TASK GOAL: Please quote exactly the lines below from the line containing "The attachment of" to the line containing "2. The kernel", both lines included, and nothing else.

BEGIN MATERIALS PROVIDED

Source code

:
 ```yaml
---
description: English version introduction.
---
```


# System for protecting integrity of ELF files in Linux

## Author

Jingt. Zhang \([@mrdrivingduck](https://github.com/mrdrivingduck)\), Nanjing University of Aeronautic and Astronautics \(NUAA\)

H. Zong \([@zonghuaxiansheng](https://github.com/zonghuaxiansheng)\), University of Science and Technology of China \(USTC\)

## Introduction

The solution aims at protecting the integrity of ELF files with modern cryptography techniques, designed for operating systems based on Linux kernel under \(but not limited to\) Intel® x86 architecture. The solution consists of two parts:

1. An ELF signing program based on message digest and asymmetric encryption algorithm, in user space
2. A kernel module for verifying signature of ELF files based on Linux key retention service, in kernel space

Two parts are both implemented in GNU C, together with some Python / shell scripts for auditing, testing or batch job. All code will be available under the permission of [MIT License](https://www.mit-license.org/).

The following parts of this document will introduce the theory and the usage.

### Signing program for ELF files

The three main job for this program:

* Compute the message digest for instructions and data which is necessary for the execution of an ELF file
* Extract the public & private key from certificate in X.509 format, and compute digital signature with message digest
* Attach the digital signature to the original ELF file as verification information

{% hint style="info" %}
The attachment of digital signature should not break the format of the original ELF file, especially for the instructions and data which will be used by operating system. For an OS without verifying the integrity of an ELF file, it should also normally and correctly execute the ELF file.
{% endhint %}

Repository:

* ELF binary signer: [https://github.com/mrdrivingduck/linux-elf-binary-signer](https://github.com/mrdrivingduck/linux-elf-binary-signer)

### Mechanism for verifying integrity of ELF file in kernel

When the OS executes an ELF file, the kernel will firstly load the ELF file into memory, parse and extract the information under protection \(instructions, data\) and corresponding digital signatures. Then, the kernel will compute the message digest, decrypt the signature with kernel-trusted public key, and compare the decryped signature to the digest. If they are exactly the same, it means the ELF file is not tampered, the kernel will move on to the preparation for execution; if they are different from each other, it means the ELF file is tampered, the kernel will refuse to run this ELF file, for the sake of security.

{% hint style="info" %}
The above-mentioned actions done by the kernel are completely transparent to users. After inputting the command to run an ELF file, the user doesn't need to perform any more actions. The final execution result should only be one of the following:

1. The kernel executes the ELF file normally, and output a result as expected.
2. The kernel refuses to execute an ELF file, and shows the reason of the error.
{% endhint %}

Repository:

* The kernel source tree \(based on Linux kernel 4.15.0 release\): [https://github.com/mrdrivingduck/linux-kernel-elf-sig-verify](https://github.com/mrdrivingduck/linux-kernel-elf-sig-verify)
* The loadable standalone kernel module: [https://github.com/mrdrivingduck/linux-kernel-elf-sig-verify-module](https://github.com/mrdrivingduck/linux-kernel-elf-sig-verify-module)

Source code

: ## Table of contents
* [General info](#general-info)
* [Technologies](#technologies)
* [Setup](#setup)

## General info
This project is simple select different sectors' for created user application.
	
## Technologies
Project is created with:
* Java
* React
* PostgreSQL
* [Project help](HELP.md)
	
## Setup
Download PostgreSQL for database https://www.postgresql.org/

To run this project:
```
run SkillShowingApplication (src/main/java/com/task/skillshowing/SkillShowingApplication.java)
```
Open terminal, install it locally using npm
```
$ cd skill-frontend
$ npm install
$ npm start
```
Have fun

END MATERIALS PROVIDED

RESPONSE AREA:
The attachment of digital signature should not break the format of the original ELF file, especially for the instructions and data which will be used by operating system. For an OS without verifying the integrity of an ELF file, it should also normally and correctly execute the ELF file.
{% endhint %}

Repository:

* ELF binary signer: [https://github.com/mrdrivingduck/linux-elf-binary-signer](https://github.com/mrdrivingduck/linux-elf-binary-signer)

### Mechanism for verifying integrity of ELF file in kernel

When the OS executes an ELF file, the kernel will firstly load the ELF file into memory, parse and extract the information under protection \(instructions, data\) and corresponding digital signatures. Then, the kernel will compute the message digest, decrypt the signature with kernel-trusted public key, and compare the decryped signature to the digest. If they are exactly the same, it means the ELF file is not tampered, the kernel will move on to the preparation for execution; if they are different from each other, it means the ELF file is tampered, the kernel will refuse to run this ELF file, for the sake of security.

{% hint style="info" %}
The above-mentioned actions done by the kernel are completely transparent to users. After inputting the command to run an ELF file, the user doesn't need to perform any more actions. The final execution result should only be one of the following:

1. The kernel executes the ELF file normally, and output a result as expected.
2. The kernel refuses to execute an ELF file, and shows the reason of the error.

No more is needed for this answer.